Former minister counsellor (economic affairs) in the Malaysian Embassy in China Datuk Ong Chong Yi pointed out that the two-way trade between Malaysia and China, which has reached US$ 102bil in 2014, accounted for one-fifth of the China-Asean trade.

Ong, who had just assumed the role as the CEO of China-Malaysia Qinzhou Industrial Park (Guangxi) Development Co Ltd, said once the Trans-Pacific Partnership deal and other multilateral or bilateral trade agreements are put in place, Malaysia would be an ideal destination to help China to enter other markets.

To provide capital support and drive infrastructure projects, China has set up the US$40bil (RM171.6bil) Silk Road Fund and a US$10bil (RM42.9bil) China-Asean Investment Cooperation Fund (CAF).

CAF CEO Li Wen said the fund, which focuses on investment opportunities in infrastructure, energy and natural resources in Asean, has invested in 10 projects in eight countries since its establishment five years ago.

Silk Road Fund Co Ltd managing director Luo Yang said the fund is interested in collaborating with Asean countries under the framework of connectivity.
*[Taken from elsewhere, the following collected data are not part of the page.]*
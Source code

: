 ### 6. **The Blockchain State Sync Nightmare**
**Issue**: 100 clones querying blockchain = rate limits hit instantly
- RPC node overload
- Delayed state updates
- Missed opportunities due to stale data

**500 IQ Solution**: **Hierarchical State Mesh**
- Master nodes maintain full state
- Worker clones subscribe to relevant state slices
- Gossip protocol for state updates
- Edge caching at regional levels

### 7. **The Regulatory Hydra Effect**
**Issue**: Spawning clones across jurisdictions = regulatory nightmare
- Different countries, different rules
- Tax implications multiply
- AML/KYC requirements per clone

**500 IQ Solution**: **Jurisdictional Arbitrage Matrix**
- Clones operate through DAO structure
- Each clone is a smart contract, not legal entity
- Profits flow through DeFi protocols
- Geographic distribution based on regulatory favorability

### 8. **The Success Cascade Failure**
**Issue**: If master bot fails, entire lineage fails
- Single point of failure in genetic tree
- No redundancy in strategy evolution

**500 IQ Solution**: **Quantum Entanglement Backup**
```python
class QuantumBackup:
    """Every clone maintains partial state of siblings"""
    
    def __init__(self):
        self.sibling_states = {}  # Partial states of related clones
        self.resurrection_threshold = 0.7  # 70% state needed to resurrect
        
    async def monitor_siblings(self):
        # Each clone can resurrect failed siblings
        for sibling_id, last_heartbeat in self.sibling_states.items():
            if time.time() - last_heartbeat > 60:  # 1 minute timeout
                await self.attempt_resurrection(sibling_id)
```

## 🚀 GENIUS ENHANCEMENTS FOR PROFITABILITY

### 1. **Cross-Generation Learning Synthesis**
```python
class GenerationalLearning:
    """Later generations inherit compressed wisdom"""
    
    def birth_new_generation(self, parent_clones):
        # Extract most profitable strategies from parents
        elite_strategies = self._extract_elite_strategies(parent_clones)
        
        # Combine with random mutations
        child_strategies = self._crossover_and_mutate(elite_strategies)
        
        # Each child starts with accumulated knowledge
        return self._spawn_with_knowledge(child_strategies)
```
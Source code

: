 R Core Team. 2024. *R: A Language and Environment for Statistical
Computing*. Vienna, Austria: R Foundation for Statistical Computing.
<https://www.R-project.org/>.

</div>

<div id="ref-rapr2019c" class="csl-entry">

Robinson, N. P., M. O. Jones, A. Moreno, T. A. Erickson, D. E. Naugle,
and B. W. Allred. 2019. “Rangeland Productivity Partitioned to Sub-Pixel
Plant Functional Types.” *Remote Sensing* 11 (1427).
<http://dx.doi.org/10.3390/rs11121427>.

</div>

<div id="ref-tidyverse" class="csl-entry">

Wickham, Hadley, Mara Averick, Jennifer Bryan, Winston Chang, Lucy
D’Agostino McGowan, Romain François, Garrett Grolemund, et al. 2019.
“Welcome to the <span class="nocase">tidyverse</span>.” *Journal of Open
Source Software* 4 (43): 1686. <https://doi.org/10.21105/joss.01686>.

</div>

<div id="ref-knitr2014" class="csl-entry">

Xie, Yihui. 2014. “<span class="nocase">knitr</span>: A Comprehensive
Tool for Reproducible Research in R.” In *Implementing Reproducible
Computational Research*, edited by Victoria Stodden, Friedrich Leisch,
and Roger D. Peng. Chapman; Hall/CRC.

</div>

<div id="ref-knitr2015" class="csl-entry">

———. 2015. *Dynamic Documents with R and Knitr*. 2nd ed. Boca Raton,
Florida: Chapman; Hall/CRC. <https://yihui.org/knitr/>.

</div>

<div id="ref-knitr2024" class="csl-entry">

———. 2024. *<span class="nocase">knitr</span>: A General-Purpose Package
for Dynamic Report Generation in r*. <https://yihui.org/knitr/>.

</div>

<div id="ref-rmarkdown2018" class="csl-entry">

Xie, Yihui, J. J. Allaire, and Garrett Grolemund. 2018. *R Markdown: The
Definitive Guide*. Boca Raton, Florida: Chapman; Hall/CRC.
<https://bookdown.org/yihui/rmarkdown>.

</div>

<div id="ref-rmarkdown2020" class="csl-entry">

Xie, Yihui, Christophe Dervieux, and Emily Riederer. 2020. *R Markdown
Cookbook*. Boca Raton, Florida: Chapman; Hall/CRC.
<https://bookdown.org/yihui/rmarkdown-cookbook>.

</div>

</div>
A discussion of China-Asean relations will surely involve the South China Sea territorial row, which sees China and four Asean neighbours – Malaysia, Brunei, Vietnam and the Philippines – laying overlapping claims on the busy passageway.

While China has carried out extensive construction on the Spratly Islands (which it calls Nansha), it said it preferred direct consultation with other claimants to tackle the problem, and rejected the Philippines’ move to file claims with the International Tribunal for the Law of the Sea over the dispute.

“The dispute is only temporary. As long as China and countries along the MSR have enough goodwill, political wisdom and sincerity, it will be solved through friendly negotiation,” Bai Tian, the deputy director of Chinese Foreign Ministry’s Asian Affairs Department, said.

He added: “South China Sea will be a sea of peaceful cooperation and prosperity.”

It is important to note that despite the territorial disagreement, all parties are still engaging each other actively in economic cooperation. For example, Malaysia, Vietnam, Brunei and the Philippines have all joined the China-led Asian Infrastructure Investment Bank (AIIB) as founding members.

The Beijing-based multilateral lender aims to help Asia build roads, power grids and other essential infrastructure. It will hold the first meetings of its board and executive council on Jan. 16-18, 2016. The AIIB counts 57 founding members.

This year, China and Asean will mark the 25th anniversary of the establishment of dialogue relations.

A series of commemorative activities, including a summit, is expected to be held to mark the milestone and draw the region and China closer to each other.